Top of TASK INPUT

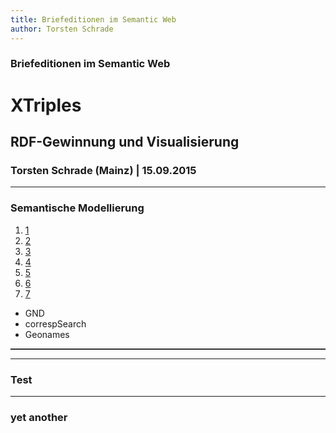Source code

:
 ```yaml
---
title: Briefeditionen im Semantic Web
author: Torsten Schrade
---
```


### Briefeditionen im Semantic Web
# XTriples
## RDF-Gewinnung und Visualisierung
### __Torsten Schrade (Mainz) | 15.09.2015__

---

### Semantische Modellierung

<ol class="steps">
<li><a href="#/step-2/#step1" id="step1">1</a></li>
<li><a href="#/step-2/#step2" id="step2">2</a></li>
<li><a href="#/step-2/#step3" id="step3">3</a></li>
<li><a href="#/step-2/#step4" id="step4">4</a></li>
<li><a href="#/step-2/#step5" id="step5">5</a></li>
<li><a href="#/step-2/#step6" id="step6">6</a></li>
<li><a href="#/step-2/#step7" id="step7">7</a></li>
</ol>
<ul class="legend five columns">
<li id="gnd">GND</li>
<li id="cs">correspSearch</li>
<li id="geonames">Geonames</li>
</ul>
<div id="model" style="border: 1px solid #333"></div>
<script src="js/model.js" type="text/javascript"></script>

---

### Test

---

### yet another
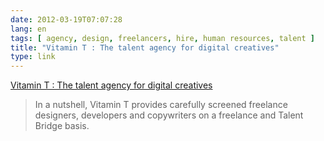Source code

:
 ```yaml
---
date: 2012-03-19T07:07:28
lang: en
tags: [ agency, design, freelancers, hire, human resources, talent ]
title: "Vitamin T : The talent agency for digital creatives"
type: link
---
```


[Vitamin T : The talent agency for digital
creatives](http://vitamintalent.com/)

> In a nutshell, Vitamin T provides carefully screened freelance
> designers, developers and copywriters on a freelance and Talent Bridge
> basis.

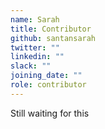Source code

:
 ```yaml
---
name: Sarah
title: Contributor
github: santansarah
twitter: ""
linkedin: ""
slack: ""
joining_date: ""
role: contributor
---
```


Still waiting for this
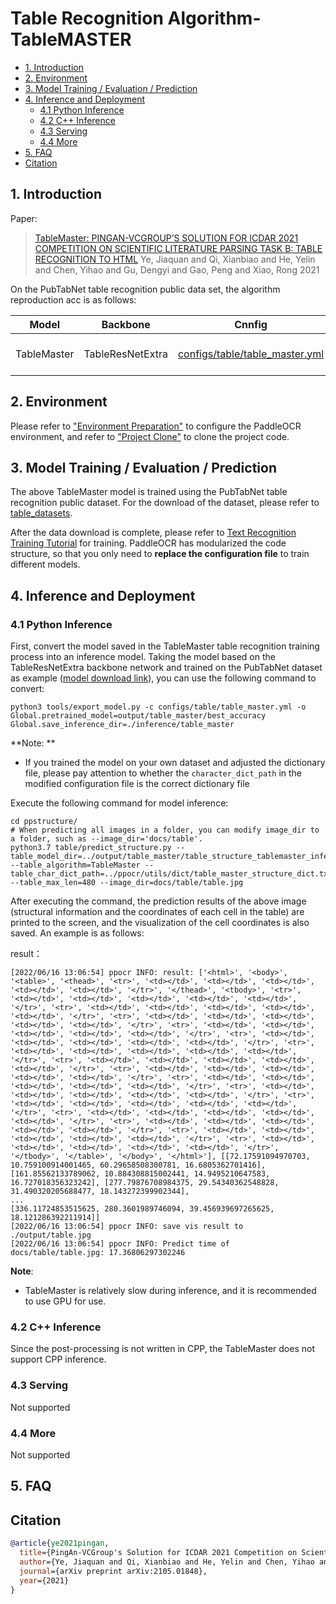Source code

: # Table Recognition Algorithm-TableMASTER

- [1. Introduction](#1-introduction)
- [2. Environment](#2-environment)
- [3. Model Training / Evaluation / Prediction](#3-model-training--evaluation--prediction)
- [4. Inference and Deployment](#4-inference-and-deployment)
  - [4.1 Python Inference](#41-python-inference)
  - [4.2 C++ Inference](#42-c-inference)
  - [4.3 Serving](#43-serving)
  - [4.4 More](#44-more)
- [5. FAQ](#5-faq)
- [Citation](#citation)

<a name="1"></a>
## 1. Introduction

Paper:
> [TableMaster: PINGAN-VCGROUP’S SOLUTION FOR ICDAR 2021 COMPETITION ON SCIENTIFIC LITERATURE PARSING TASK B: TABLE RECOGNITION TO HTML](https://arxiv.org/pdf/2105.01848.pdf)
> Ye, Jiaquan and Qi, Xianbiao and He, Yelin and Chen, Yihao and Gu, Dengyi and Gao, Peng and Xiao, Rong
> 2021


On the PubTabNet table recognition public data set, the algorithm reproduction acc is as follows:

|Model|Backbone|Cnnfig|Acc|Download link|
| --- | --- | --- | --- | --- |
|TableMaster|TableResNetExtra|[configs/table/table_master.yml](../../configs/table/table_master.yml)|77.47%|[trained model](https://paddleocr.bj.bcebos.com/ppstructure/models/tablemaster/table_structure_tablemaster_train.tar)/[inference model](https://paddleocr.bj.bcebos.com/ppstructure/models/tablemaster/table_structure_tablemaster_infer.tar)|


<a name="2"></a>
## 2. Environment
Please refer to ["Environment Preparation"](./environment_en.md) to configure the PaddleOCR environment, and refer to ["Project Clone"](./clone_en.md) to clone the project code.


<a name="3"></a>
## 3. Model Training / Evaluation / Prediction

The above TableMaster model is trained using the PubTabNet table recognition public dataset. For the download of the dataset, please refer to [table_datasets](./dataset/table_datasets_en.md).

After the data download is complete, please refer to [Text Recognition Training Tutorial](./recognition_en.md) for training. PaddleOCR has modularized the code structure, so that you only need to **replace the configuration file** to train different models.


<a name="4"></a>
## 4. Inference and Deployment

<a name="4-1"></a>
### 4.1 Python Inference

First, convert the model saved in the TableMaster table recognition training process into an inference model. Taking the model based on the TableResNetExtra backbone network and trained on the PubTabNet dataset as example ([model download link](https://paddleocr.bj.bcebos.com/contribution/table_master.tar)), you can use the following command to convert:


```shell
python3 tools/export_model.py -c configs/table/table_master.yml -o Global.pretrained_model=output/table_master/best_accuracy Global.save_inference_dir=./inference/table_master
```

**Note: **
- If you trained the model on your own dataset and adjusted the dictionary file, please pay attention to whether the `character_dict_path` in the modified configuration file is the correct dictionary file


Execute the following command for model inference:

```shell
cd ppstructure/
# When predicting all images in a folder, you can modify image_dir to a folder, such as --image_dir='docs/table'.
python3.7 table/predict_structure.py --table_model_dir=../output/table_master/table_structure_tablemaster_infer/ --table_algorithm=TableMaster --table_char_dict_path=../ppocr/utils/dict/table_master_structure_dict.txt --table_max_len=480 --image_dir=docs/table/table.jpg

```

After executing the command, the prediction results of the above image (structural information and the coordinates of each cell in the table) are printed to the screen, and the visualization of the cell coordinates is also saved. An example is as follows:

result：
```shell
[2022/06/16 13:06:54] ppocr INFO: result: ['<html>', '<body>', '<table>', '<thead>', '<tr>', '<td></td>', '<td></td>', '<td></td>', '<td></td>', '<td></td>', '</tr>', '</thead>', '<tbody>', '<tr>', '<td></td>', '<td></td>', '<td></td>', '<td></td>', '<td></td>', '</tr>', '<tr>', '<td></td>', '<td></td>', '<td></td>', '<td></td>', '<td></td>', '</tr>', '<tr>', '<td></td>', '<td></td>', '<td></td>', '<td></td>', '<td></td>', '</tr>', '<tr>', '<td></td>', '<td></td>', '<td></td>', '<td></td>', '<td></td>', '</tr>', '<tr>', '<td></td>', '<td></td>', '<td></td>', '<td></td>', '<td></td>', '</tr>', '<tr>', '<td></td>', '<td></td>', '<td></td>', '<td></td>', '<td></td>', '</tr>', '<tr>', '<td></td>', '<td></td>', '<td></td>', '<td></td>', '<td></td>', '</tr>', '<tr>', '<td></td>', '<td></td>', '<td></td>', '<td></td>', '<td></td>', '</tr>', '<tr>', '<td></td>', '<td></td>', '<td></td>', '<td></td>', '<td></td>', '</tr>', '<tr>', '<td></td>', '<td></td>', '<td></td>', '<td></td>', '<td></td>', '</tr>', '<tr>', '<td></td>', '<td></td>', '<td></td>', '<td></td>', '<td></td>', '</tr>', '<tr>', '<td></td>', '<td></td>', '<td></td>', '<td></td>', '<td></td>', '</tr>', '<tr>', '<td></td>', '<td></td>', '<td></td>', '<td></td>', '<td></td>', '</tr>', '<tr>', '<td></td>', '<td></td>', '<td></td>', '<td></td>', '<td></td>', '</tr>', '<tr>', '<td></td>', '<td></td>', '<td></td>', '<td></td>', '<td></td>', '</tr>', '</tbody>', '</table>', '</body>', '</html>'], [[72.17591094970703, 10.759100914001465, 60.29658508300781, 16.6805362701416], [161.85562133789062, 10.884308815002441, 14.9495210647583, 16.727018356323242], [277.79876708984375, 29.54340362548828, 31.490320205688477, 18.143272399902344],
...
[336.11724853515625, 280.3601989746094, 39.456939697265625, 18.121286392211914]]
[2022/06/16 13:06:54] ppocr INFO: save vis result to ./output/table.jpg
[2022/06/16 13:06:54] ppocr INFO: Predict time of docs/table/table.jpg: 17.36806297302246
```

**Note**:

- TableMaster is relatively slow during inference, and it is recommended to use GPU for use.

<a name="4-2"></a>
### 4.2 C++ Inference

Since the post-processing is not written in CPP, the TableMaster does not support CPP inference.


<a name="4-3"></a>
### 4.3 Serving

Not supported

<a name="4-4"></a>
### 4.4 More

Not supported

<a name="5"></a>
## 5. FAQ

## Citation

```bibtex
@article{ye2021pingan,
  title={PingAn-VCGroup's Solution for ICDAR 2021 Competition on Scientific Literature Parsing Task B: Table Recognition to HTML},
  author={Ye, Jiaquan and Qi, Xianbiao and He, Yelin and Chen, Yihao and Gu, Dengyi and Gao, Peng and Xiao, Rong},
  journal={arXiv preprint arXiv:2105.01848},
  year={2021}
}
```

Bottom of TASK INPUT
Top of TASK INPUT

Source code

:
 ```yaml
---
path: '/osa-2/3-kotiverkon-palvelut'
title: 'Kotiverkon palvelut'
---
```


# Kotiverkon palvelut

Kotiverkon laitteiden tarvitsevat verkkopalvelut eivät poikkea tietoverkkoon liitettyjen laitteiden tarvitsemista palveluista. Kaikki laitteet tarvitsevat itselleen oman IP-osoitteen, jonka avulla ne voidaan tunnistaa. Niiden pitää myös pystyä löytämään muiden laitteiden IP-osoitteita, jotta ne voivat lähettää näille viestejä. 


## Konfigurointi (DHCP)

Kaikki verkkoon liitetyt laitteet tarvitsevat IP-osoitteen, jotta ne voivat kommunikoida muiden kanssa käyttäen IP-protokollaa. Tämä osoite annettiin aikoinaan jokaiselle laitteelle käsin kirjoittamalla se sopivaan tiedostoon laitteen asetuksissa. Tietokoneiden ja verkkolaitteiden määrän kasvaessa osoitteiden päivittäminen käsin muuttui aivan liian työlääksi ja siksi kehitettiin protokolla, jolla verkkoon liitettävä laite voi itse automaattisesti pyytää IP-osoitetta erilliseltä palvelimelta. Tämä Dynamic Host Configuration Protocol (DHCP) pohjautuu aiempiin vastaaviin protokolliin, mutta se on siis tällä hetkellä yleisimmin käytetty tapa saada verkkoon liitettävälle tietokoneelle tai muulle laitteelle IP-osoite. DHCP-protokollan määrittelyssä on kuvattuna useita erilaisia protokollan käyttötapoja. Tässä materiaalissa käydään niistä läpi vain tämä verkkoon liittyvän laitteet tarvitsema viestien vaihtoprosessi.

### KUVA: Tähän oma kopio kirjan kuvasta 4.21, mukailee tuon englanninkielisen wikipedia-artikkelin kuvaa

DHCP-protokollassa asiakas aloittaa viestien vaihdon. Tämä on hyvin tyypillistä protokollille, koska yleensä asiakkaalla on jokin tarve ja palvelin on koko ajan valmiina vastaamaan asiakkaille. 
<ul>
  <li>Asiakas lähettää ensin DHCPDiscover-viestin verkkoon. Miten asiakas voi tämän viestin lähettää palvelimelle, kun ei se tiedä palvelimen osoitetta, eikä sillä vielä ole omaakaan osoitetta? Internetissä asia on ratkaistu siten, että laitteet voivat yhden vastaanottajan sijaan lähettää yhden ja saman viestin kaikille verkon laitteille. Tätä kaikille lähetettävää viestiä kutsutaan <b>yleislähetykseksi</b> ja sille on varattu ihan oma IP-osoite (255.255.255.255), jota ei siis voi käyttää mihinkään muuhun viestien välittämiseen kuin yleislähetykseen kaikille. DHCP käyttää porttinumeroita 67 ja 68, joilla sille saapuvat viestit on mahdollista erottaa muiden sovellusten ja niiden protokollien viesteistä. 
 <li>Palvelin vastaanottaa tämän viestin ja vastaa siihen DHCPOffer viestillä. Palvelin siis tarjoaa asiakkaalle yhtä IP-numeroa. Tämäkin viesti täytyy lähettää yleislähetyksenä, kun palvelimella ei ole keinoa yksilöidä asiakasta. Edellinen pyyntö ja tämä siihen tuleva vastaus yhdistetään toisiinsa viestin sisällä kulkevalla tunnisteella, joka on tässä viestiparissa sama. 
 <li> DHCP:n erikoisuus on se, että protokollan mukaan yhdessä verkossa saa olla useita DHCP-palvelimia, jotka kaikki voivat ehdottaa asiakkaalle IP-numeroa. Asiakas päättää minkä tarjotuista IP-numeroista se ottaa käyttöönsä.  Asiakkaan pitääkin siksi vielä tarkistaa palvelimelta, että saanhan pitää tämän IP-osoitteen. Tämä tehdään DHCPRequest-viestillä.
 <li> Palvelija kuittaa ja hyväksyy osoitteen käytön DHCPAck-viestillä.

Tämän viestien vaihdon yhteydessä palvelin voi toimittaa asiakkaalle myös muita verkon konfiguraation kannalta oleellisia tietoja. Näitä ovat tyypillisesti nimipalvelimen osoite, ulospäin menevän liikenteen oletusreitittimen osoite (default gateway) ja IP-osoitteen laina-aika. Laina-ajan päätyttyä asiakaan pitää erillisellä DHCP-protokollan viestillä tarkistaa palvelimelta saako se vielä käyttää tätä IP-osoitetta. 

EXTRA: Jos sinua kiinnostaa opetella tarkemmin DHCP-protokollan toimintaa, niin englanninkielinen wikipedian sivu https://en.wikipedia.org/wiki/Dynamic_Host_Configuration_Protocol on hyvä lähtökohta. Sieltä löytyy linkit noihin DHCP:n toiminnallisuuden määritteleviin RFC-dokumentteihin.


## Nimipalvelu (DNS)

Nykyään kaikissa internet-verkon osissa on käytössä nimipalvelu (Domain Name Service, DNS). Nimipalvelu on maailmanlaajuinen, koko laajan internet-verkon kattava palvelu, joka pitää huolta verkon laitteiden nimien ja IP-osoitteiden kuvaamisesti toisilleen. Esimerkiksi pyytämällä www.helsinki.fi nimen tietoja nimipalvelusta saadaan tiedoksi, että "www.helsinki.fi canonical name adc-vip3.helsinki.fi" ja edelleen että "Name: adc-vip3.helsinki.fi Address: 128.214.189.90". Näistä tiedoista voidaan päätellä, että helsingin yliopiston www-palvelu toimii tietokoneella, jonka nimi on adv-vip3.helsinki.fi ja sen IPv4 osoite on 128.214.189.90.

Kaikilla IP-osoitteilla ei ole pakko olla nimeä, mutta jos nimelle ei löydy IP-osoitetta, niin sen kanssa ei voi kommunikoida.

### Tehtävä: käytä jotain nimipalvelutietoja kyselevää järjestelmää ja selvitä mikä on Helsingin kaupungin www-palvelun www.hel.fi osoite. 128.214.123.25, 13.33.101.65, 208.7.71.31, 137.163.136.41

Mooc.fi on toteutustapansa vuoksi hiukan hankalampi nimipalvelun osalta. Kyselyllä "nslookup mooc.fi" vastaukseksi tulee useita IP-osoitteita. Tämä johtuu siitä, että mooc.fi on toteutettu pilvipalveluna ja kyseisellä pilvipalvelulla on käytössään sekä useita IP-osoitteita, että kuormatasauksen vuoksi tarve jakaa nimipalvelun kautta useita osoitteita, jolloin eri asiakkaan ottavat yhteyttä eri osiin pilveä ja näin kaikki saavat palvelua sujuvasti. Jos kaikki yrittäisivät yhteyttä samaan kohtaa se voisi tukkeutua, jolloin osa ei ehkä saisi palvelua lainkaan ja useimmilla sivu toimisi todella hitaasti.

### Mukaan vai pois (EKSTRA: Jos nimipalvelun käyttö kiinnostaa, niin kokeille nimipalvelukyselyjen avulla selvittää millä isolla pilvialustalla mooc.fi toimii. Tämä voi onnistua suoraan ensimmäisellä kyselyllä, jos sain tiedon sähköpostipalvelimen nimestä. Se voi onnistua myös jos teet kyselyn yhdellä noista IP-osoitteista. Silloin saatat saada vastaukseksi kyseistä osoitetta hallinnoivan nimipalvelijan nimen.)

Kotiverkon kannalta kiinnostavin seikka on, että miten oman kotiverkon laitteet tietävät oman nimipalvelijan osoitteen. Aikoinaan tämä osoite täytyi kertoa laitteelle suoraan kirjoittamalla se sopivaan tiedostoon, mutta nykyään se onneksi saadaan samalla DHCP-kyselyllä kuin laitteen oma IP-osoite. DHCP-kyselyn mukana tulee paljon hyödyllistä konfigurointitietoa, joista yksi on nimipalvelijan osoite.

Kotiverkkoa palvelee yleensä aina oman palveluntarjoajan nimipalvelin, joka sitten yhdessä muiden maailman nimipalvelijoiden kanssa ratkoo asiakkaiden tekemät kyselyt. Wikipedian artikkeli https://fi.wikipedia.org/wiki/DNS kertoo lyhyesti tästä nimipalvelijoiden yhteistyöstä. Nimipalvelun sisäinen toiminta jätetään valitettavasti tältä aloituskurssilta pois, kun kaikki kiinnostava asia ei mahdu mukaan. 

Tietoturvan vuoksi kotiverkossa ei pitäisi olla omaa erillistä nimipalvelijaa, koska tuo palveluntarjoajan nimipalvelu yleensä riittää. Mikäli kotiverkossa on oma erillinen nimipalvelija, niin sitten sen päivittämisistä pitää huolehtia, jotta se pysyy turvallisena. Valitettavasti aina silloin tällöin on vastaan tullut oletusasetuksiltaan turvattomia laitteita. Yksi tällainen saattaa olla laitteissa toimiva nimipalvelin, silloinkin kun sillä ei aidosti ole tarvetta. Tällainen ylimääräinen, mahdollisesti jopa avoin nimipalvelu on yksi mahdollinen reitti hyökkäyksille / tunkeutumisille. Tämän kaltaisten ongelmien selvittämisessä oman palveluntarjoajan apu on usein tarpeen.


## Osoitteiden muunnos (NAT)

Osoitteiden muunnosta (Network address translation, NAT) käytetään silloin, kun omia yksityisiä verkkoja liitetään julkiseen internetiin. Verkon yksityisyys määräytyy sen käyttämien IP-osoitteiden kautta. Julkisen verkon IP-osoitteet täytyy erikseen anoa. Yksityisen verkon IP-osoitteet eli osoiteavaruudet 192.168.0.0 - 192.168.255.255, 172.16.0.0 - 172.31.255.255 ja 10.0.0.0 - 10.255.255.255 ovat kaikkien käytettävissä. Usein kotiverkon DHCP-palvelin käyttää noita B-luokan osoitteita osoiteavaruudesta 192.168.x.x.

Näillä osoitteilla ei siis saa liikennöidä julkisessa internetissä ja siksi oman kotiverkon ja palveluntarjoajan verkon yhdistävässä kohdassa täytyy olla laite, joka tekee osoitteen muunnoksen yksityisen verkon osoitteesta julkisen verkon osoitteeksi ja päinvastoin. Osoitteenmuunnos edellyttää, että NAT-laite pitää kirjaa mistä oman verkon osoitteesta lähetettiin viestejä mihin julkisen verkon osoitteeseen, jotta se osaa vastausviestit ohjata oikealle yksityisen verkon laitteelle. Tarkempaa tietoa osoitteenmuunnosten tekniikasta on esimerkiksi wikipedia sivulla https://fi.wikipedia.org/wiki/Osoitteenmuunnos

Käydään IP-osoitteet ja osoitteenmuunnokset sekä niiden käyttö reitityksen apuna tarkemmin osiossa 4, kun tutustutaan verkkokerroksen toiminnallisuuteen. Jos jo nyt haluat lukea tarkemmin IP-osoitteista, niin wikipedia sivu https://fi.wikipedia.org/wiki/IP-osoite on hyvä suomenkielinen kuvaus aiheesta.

Bottom of TASK INPUT
Top of TASK INPUT

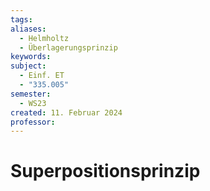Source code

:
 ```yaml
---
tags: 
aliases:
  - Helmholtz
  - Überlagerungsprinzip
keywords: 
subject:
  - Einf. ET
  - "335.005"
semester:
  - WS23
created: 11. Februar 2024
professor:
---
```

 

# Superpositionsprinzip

Bottom of TASK INPUT

▸ **WHAT THE TASK ASKS**
Count every line in the listing where the string "Yelin" occurs. Give the total alone.

▸ **WRITTEN REPLY**
2